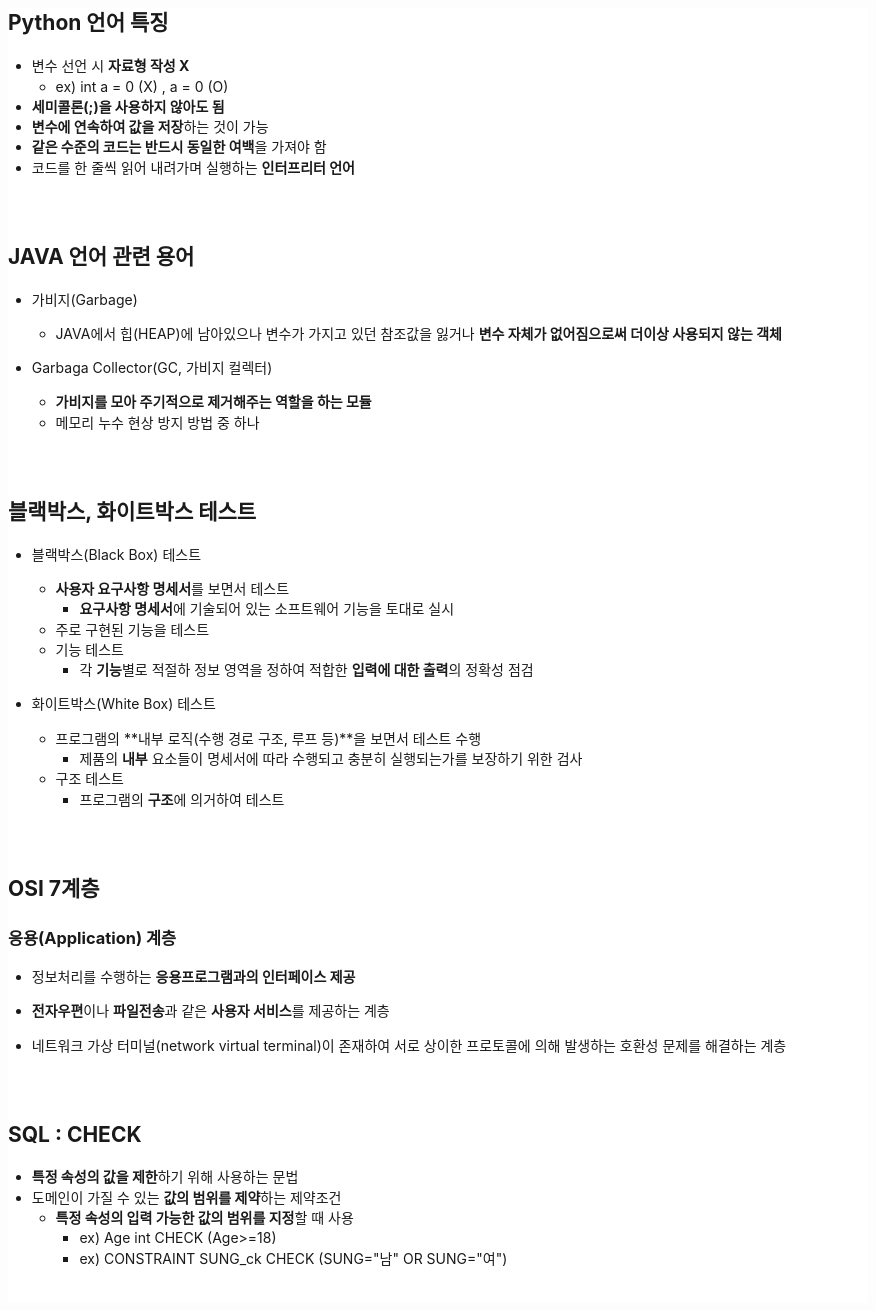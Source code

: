 Python 언어 특징
---
- 변수 선언 시 **자료형 작성 X**
  - ex) int a = 0 (X) , a = 0 (O)
- **세미콜론(;)을 사용하지 않아도 됨**
- **변수에 연속하여 값을 저장**하는 것이 가능
- **같은 수준의 코드는 반드시 동일한 여백**을 가져야 함
- 코드를 한 줄씩 읽어 내려가며 실행하는 **인터프리터 언어**

 <br>

JAVA 언어 관련 용어
---
- 가비지(Garbage)
  - JAVA에서 힙(HEAP)에 남아있으나 변수가 가지고 있던 참조값을 잃거나 **변수 자체가 없어짐으로써 더이상 사용되지 않는 객체**

- Garbaga Collector(GC, 가비지 컬렉터)
  - **가비지를 모아 주기적으로 제거해주는 역할을 하는 모듈**
  - 메모리 누수 현상 방지 방법 중 하나

<br>

블랙박스, 화이트박스 테스트
---
- 블랙박스(Black Box) 테스트
  - **사용자 요구사항 명세서**를 보면서 테스트
    - **요구사항 명세서**에 기술되어 있는 소프트웨어 기능을 토대로 실시
  - 주로 구현된 기능을 테스트
  - 기능 테스트
    - 각 **기능**별로 적절하 정보 영역을 정하여 적합한 **입력에 대한 출력**의 정확성 점검

- 화이트박스(White Box) 테스트
  - 프로그램의 **내부 로직(수행 경로 구조, 루프 등)**을 보면서 테스트 수행
    - 제품의 **내부** 요소들이 명세서에 따라 수행되고 충분히 실행되는가를 보장하기 위한 검사
  - 구조 테스트
    - 프로그램의 **구조**에 의거하여 테스트

<br>

OSI 7계층
---
### 응용(Application) 계층
- 정보처리를 수행하는 **응용프로그램과의 인터페이스 제공**

- **전자우편**이나 **파일전송**과 같은 **사용자 서비스**를 제공하는 계층

- 네트워크 가상 터미널(network virtual terminal)이 존재하여 서로 상이한 프로토콜에 의해 발생하는 호환성 문제를 해결하는 계층

<br>

SQL : CHECK
---
- **특정 속성의 값을 제한**하기 위해 사용하는 문법
- 도메인이 가질 수 있는 **값의 범위를 제약**하는 제약조건
  - **특정 속성의 입력 가능한 값의 범위를 지정**할 때 사용
    - ex) Age int CHECK (Age>=18)
    - ex) CONSTRAINT SUNG_ck CHECK (SUNG="남" OR SUNG="여")

<br>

## TASK STATEMENT:
Exactly as given, transcribe every line of the data, but not its images.

## REPLY:
Source code

: Python 언어 특징
---
- 변수 선언 시 **자료형 작성 X**
  - ex) int a = 0 (X) , a = 0 (O)
- **세미콜론(;)을 사용하지 않아도 됨**
- **변수에 연속하여 값을 저장**하는 것이 가능
- **같은 수준의 코드는 반드시 동일한 여백**을 가져야 함
- 코드를 한 줄씩 읽어 내려가며 실행하는 **인터프리터 언어**

 <br>

JAVA 언어 관련 용어
---
- 가비지(Garbage)
  - JAVA에서 힙(HEAP)에 남아있으나 변수가 가지고 있던 참조값을 잃거나 **변수 자체가 없어짐으로써 더이상 사용되지 않는 객체**

- Garbaga Collector(GC, 가비지 컬렉터)
  - **가비지를 모아 주기적으로 제거해주는 역할을 하는 모듈**
  - 메모리 누수 현상 방지 방법 중 하나

<br>

블랙박스, 화이트박스 테스트
---
- 블랙박스(Black Box) 테스트
  - **사용자 요구사항 명세서**를 보면서 테스트
    - **요구사항 명세서**에 기술되어 있는 소프트웨어 기능을 토대로 실시
  - 주로 구현된 기능을 테스트
  - 기능 테스트
    - 각 **기능**별로 적절하 정보 영역을 정하여 적합한 **입력에 대한 출력**의 정확성 점검

- 화이트박스(White Box) 테스트
  - 프로그램의 **내부 로직(수행 경로 구조, 루프 등)**을 보면서 테스트 수행
    - 제품의 **내부** 요소들이 명세서에 따라 수행되고 충분히 실행되는가를 보장하기 위한 검사
  - 구조 테스트
    - 프로그램의 **구조**에 의거하여 테스트

<br>

OSI 7계층
---
### 응용(Application) 계층
- 정보처리를 수행하는 **응용프로그램과의 인터페이스 제공**

- **전자우편**이나 **파일전송**과 같은 **사용자 서비스**를 제공하는 계층

- 네트워크 가상 터미널(network virtual terminal)이 존재하여 서로 상이한 프로토콜에 의해 발생하는 호환성 문제를 해결하는 계층

<br>

SQL : CHECK
---
- **특정 속성의 값을 제한**하기 위해 사용하는 문법
- 도메인이 가질 수 있는 **값의 범위를 제약**하는 제약조건
  - **특정 속성의 입력 가능한 값의 범위를 지정**할 때 사용
    - ex) Age int CHECK (Age>=18)
    - ex) CONSTRAINT SUNG_ck CHECK (SUNG="남" OR SUNG="여")

<br>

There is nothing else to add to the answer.